> **Activity**
Each line that contains "Validation" needs to be copied from the listing.

> **Data shown**
=======
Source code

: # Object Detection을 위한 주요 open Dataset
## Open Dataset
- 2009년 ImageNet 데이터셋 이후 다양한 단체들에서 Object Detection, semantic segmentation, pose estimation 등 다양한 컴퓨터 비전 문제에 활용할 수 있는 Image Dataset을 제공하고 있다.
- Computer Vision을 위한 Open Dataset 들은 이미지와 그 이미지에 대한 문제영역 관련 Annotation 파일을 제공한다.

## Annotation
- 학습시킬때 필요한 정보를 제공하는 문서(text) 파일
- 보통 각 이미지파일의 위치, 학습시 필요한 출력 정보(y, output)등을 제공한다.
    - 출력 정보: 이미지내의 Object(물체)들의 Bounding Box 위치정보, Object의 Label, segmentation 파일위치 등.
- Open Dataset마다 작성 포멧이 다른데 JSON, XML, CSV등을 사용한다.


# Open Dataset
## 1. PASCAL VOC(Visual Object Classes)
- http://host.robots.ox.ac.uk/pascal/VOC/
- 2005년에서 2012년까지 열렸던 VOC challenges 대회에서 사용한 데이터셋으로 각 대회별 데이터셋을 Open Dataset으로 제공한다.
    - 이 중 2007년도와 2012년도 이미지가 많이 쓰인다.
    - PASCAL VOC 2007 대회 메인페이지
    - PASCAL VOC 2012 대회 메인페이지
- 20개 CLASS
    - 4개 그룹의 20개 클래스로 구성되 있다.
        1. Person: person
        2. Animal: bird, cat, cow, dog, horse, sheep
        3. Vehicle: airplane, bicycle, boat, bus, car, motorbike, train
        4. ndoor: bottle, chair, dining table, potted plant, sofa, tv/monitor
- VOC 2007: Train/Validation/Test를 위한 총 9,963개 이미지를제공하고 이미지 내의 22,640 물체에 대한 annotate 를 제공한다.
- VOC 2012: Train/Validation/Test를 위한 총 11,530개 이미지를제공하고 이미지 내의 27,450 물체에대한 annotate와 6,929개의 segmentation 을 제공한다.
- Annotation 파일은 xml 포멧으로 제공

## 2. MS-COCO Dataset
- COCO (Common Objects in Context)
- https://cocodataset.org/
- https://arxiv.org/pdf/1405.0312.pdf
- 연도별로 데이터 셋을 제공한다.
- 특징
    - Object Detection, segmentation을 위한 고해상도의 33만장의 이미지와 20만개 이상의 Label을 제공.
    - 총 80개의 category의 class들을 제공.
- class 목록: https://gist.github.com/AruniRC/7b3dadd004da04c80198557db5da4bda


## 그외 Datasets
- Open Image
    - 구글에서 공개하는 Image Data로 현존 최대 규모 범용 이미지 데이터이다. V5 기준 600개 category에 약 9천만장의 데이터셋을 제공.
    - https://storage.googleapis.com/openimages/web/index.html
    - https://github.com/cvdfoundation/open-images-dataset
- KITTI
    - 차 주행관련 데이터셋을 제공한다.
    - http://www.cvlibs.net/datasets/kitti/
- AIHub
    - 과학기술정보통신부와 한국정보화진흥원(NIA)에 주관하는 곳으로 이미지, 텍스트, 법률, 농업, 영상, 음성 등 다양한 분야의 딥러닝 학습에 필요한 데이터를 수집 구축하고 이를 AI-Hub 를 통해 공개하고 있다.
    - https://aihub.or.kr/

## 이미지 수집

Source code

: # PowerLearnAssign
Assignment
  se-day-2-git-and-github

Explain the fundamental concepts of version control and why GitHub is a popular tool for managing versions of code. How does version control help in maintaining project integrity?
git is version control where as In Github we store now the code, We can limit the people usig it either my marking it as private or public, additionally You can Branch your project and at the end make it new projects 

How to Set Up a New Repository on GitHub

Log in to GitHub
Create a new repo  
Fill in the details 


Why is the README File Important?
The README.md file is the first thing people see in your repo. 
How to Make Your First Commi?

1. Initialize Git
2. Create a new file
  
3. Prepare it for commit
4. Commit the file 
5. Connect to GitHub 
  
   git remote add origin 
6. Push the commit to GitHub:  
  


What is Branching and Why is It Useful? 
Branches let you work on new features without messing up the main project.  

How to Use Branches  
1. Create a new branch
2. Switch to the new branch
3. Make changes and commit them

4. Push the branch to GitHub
=======
> **Written answer**
- VOC 2007: Train/Validation/Test를 위한 총 9,963개 이미지를제공하고 이미지 내의 22,640 물체에 대한 annotate 를 제공한다.
- VOC 2012: Train/Validation/Test를 위한 총 11,530개 이미지를제공하고 이미지 내의 27,450 물체에대한 annotate와 6,929개의 segmentation 을 제공한다.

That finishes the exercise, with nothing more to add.